Extracting facebook friends from public profiles

Today I just discovered a small little disclosure issue with facebook and google. Actually, the discovery was due to my girlfriend.

When you enter a public facebook profile for a person, it will display five friends of that person. Since everybody who is friends with this person also have a public profile, which also lists five friends, there is a reasonable chance that the person turns up in their profile.

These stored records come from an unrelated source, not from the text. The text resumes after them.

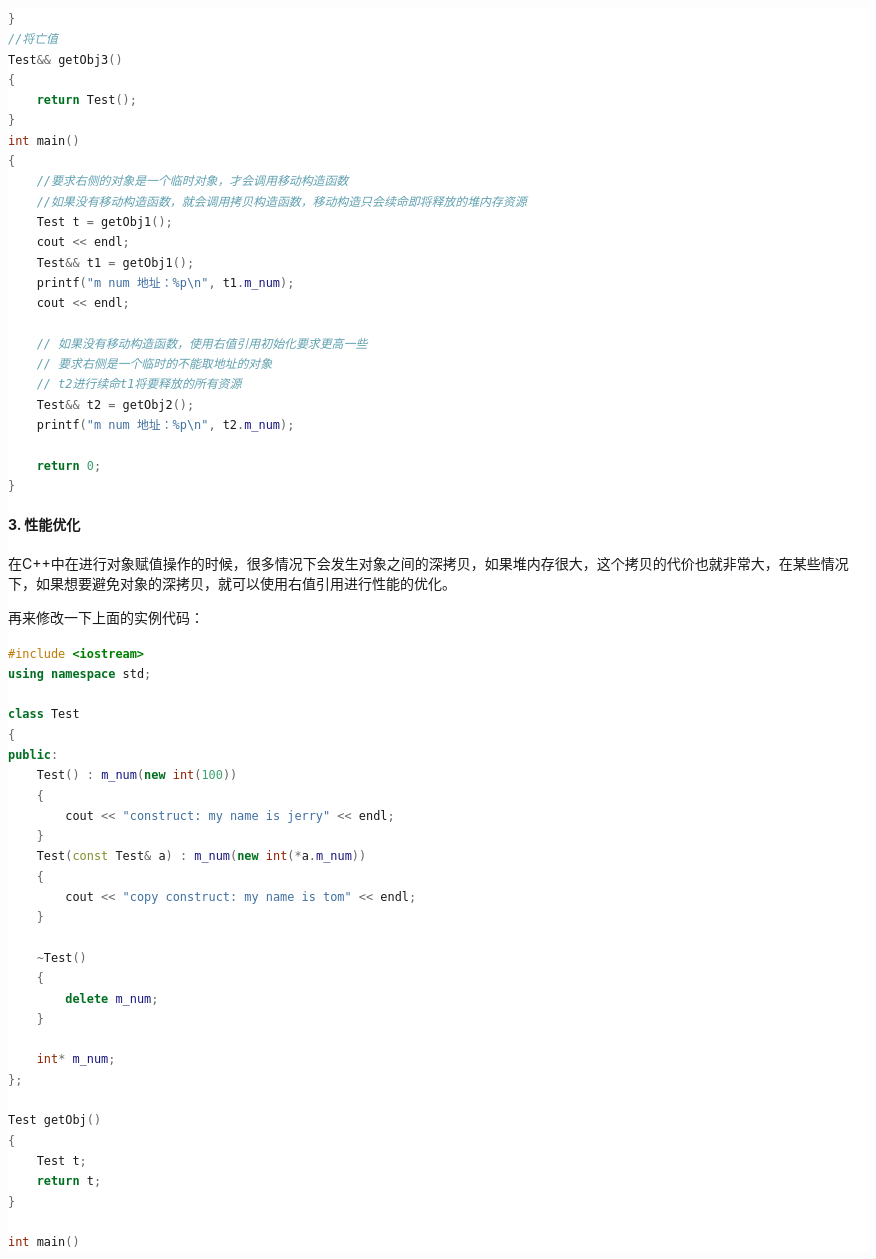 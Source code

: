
 ```c++
}
//将亡值
Test&& getObj3()
{
	return Test();
}
int main()
{
	//要求右侧的对象是一个临时对象，才会调用移动构造函数
	//如果没有移动构造函数，就会调用拷贝构造函数，移动构造只会续命即将释放的堆内存资源
	Test t = getObj1();
	cout << endl;
	Test&& t1 = getObj1();
	printf("m num 地址：%p\n", t1.m_num);
	cout << endl;

	// 如果没有移动构造函数，使用右值引用初始化要求更高一些
	// 要求右侧是一个临时的不能取地址的对象
	// t2进行续命t1将要释放的所有资源
	Test&& t2 = getObj2();
	printf("m num 地址：%p\n", t2.m_num);

	return 0;
}
```

#### 3. 性能优化

在C++中在进行对象赋值操作的时候，很多情况下会发生对象之间的深拷贝，如果堆内存很大，这个拷贝的代价也就非常大，在某些情况下，如果想要避免对象的深拷贝，就可以使用右值引用进行性能的优化。

再来修改一下上面的实例代码：



```c++
#include <iostream>
using namespace std;

class Test
{
public:
    Test() : m_num(new int(100))
    {
        cout << "construct: my name is jerry" << endl;
    }
    Test(const Test& a) : m_num(new int(*a.m_num))
    {
        cout << "copy construct: my name is tom" << endl;
    }

    ~Test()
    {
        delete m_num;
    }

    int* m_num;
};

Test getObj()
{
    Test t;
    return t;
}

int main()
```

Google indexes these pages, so it is possible to search these public profiles. By searching for the a particular name on facebook using google, it is possible to find a lot more friends of the person. For instance, the query

http://www.google.com/search?q=%22Christian+Theil+Have%22+site:facebook.com&hl=en&safe=off&filter=0

will list a few of my facebook friends.

I imagine that it is possible to extract quite a big portion of the facebook social network using this method.

Wednesday, April 23, 2008

NLP keyword on google

Searching on "NLP" on google seems to bring up pages and pages of stuff on neuro-linguistic programming (psychology stuff) rather than on natural language processing.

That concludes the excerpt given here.